Reproduce all the data, character for character.

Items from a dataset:
________________________________________

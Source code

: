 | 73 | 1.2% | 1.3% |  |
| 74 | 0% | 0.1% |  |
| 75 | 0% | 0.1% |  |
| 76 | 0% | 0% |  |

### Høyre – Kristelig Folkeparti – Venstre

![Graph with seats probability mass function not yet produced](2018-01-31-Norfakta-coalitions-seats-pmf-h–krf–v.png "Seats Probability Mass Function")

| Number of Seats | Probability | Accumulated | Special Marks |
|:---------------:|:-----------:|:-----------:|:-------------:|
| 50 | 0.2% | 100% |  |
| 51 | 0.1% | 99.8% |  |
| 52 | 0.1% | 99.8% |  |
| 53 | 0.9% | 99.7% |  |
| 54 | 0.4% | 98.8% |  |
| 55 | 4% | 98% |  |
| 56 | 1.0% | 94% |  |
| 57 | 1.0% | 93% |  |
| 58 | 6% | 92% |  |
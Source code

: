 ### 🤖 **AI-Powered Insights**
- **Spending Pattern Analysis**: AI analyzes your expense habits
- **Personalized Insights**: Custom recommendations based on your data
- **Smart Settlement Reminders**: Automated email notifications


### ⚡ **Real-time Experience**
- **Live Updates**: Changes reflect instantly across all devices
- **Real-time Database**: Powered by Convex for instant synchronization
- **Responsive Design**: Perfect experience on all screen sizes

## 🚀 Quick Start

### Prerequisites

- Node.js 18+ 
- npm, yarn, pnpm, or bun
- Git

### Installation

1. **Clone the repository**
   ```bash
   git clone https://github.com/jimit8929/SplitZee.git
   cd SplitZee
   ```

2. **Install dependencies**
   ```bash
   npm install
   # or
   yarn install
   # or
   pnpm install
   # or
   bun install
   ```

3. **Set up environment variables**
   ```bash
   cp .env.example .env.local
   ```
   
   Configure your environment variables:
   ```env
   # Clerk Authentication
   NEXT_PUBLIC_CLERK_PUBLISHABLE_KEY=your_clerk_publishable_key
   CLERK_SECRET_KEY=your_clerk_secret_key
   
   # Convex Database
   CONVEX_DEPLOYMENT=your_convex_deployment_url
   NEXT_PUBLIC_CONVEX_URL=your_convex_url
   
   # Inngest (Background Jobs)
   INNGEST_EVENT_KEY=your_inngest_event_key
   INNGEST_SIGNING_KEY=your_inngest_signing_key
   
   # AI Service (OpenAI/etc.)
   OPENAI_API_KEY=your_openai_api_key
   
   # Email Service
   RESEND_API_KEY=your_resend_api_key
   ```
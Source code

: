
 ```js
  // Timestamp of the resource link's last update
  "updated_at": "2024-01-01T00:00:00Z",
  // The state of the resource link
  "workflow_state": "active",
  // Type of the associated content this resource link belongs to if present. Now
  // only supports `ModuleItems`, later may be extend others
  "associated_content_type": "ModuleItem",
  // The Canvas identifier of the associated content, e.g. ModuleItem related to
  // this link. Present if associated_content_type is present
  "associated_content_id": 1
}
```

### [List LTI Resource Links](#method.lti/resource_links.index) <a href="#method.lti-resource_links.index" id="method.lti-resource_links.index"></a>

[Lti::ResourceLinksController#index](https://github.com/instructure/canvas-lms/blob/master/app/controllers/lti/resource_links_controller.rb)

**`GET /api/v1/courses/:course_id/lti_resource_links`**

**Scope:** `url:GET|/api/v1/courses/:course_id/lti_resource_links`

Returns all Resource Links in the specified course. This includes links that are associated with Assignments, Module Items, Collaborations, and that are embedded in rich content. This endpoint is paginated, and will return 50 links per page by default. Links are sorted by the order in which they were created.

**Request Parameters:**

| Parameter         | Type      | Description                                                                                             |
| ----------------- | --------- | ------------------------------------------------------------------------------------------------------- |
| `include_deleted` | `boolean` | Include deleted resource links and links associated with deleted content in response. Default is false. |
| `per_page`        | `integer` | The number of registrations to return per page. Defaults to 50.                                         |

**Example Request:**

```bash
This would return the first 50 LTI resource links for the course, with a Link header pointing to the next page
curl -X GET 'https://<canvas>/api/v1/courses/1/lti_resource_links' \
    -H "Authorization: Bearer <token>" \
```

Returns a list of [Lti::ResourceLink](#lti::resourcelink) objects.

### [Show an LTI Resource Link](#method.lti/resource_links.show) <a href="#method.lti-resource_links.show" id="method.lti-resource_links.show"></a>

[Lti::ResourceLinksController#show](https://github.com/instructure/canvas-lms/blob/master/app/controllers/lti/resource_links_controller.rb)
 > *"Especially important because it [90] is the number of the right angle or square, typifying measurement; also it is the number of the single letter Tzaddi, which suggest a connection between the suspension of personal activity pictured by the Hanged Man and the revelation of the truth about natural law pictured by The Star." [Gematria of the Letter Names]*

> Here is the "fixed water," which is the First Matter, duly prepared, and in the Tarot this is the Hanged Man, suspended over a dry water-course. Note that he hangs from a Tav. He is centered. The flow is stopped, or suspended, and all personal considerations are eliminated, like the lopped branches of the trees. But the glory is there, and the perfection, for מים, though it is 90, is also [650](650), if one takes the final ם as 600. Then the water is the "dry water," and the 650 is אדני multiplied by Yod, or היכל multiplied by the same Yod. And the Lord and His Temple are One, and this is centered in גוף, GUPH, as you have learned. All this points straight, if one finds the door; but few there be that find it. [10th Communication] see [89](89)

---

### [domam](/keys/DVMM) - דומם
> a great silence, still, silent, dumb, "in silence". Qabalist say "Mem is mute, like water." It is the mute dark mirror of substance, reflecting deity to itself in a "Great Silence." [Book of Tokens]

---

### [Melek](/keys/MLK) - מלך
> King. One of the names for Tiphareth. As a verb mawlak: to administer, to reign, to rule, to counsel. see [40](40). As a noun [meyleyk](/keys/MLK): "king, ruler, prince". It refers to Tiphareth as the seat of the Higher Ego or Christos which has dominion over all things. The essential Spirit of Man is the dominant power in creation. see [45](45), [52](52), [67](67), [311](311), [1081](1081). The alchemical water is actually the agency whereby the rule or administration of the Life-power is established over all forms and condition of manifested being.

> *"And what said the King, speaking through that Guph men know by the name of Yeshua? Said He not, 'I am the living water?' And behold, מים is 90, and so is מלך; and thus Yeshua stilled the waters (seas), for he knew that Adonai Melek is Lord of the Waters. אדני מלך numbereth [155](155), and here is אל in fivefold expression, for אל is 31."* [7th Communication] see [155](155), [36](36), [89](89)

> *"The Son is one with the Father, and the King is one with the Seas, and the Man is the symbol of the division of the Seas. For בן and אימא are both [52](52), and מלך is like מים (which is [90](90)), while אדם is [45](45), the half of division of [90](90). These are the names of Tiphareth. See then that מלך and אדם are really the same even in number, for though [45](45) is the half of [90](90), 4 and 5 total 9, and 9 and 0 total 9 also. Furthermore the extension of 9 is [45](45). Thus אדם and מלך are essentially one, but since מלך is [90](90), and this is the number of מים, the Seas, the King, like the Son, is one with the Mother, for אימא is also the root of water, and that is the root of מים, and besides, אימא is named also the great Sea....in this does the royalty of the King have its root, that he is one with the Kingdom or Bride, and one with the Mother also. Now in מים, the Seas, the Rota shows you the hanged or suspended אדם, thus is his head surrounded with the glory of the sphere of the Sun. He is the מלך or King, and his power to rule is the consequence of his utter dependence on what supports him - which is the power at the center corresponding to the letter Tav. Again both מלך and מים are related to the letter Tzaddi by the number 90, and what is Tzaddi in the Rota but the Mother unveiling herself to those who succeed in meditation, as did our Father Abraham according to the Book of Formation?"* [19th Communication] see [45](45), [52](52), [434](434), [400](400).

________________________________________

- **Response for this exercise**:
Source code

: | 73 | 1.2% | 1.3% |  |
| 74 | 0% | 0.1% |  |
| 75 | 0% | 0.1% |  |
| 76 | 0% | 0% |  |

### Høyre – Kristelig Folkeparti – Venstre

![Graph with seats probability mass function not yet produced](2018-01-31-Norfakta-coalitions-seats-pmf-h–krf–v.png "Seats Probability Mass Function")

| Number of Seats | Probability | Accumulated | Special Marks |
|:---------------:|:-----------:|:-----------:|:-------------:|
| 50 | 0.2% | 100% |  |
| 51 | 0.1% | 99.8% |  |
| 52 | 0.1% | 99.8% |  |
| 53 | 0.9% | 99.7% |  |
| 54 | 0.4% | 98.8% |  |
| 55 | 4% | 98% |  |
| 56 | 1.0% | 94% |  |
| 57 | 1.0% | 93% |  |
| 58 | 6% | 92% |  |
Source code

: ### 🤖 **AI-Powered Insights**
- **Spending Pattern Analysis**: AI analyzes your expense habits
- **Personalized Insights**: Custom recommendations based on your data
- **Smart Settlement Reminders**: Automated email notifications


### ⚡ **Real-time Experience**
- **Live Updates**: Changes reflect instantly across all devices
- **Real-time Database**: Powered by Convex for instant synchronization
- **Responsive Design**: Perfect experience on all screen sizes

## 🚀 Quick Start

### Prerequisites

- Node.js 18+ 
- npm, yarn, pnpm, or bun
- Git

### Installation

1. **Clone the repository**
   ```bash
   git clone https://github.com/jimit8929/SplitZee.git
   cd SplitZee
   ```

2. **Install dependencies**
   ```bash
   npm install
   # or
   yarn install
   # or
   pnpm install
   # or
   bun install
   ```

3. **Set up environment variables**
   ```bash
   cp .env.example .env.local
   ```
   
   Configure your environment variables:
   ```env
   # Clerk Authentication
   NEXT_PUBLIC_CLERK_PUBLISHABLE_KEY=your_clerk_publishable_key
   CLERK_SECRET_KEY=your_clerk_secret_key
   
   # Convex Database
   CONVEX_DEPLOYMENT=your_convex_deployment_url
   NEXT_PUBLIC_CONVEX_URL=your_convex_url
   
   # Inngest (Background Jobs)
   INNGEST_EVENT_KEY=your_inngest_event_key
   INNGEST_SIGNING_KEY=your_inngest_signing_key
   
   # AI Service (OpenAI/etc.)
   OPENAI_API_KEY=your_openai_api_key
   
   # Email Service
   RESEND_API_KEY=your_resend_api_key
   ```
Source code

:
 ```js
  // Timestamp of the resource link's last update
  "updated_at": "2024-01-01T00:00:00Z",
  // The state of the resource link
  "workflow_state": "active",
  // Type of the associated content this resource link belongs to if present. Now
  // only supports `ModuleItems`, later may be extend others
  "associated_content_type": "ModuleItem",
  // The Canvas identifier of the associated content, e.g. ModuleItem related to
  // this link. Present if associated_content_type is present
  "associated_content_id": 1
}
```

### [List LTI Resource Links](#method.lti/resource_links.index) <a href="#method.lti-resource_links.index" id="method.lti-resource_links.index"></a>

[Lti::ResourceLinksController#index](https://github.com/instructure/canvas-lms/blob/master/app/controllers/lti/resource_links_controller.rb)

**`GET /api/v1/courses/:course_id/lti_resource_links`**

**Scope:** `url:GET|/api/v1/courses/:course_id/lti_resource_links`

Returns all Resource Links in the specified course. This includes links that are associated with Assignments, Module Items, Collaborations, and that are embedded in rich content. This endpoint is paginated, and will return 50 links per page by default. Links are sorted by the order in which they were created.

**Request Parameters:**

| Parameter         | Type      | Description                                                                                             |
| ----------------- | --------- | ------------------------------------------------------------------------------------------------------- |
| `include_deleted` | `boolean` | Include deleted resource links and links associated with deleted content in response. Default is false. |
| `per_page`        | `integer` | The number of registrations to return per page. Defaults to 50.                                         |

**Example Request:**

```bash
This would return the first 50 LTI resource links for the course, with a Link header pointing to the next page
curl -X GET 'https://<canvas>/api/v1/courses/1/lti_resource_links' \
    -H "Authorization: Bearer <token>" \
```

Returns a list of [Lti::ResourceLink](#lti::resourcelink) objects.

### [Show an LTI Resource Link](#method.lti/resource_links.show) <a href="#method.lti-resource_links.show" id="method.lti-resource_links.show"></a>

[Lti::ResourceLinksController#show](https://github.com/instructure/canvas-lms/blob/master/app/controllers/lti/resource_links_controller.rb)
 > *"Especially important because it [90] is the number of the right angle or square, typifying measurement; also it is the number of the single letter Tzaddi, which suggest a connection between the suspension of personal activity pictured by the Hanged Man and the revelation of the truth about natural law pictured by The Star." [Gematria of the Letter Names]*

> Here is the "fixed water," which is the First Matter, duly prepared, and in the Tarot this is the Hanged Man, suspended over a dry water-course. Note that he hangs from a Tav. He is centered. The flow is stopped, or suspended, and all personal considerations are eliminated, like the lopped branches of the trees. But the glory is there, and the perfection, for מים, though it is 90, is also [650](650), if one takes the final ם as 600. Then the water is the "dry water," and the 650 is אדני multiplied by Yod, or היכל multiplied by the same Yod. And the Lord and His Temple are One, and this is centered in גוף, GUPH, as you have learned. All this points straight, if one finds the door; but few there be that find it. [10th Communication] see [89](89)

---

### [domam](/keys/DVMM) - דומם
> a great silence, still, silent, dumb, "in silence". Qabalist say "Mem is mute, like water." It is the mute dark mirror of substance, reflecting deity to itself in a "Great Silence." [Book of Tokens]

---

### [Melek](/keys/MLK) - מלך
> King. One of the names for Tiphareth. As a verb mawlak: to administer, to reign, to rule, to counsel. see [40](40). As a noun [meyleyk](/keys/MLK): "king, ruler, prince". It refers to Tiphareth as the seat of the Higher Ego or Christos which has dominion over all things. The essential Spirit of Man is the dominant power in creation. see [45](45), [52](52), [67](67), [311](311), [1081](1081). The alchemical water is actually the agency whereby the rule or administration of the Life-power is established over all forms and condition of manifested being.

> *"And what said the King, speaking through that Guph men know by the name of Yeshua? Said He not, 'I am the living water?' And behold, מים is 90, and so is מלך; and thus Yeshua stilled the waters (seas), for he knew that Adonai Melek is Lord of the Waters. אדני מלך numbereth [155](155), and here is אל in fivefold expression, for אל is 31."* [7th Communication] see [155](155), [36](36), [89](89)

> *"The Son is one with the Father, and the King is one with the Seas, and the Man is the symbol of the division of the Seas. For בן and אימא are both [52](52), and מלך is like מים (which is [90](90)), while אדם is [45](45), the half of division of [90](90). These are the names of Tiphareth. See then that מלך and אדם are really the same even in number, for though [45](45) is the half of [90](90), 4 and 5 total 9, and 9 and 0 total 9 also. Furthermore the extension of 9 is [45](45). Thus אדם and מלך are essentially one, but since מלך is [90](90), and this is the number of מים, the Seas, the King, like the Son, is one with the Mother, for אימא is also the root of water, and that is the root of מים, and besides, אימא is named also the great Sea....in this does the royalty of the King have its root, that he is one with the Kingdom or Bride, and one with the Mother also. Now in מים, the Seas, the Rota shows you the hanged or suspended אדם, thus is his head surrounded with the glory of the sphere of the Sun. He is the מלך or King, and his power to rule is the consequence of his utter dependence on what supports him - which is the power at the center corresponding to the letter Tav. Again both מלך and מים are related to the letter Tzaddi by the number 90, and what is Tzaddi in the Rota but the Mother unveiling herself to those who succeed in meditation, as did our Father Abraham according to the Book of Formation?"* [19th Communication] see [45](45), [52](52), [434](434), [400](400).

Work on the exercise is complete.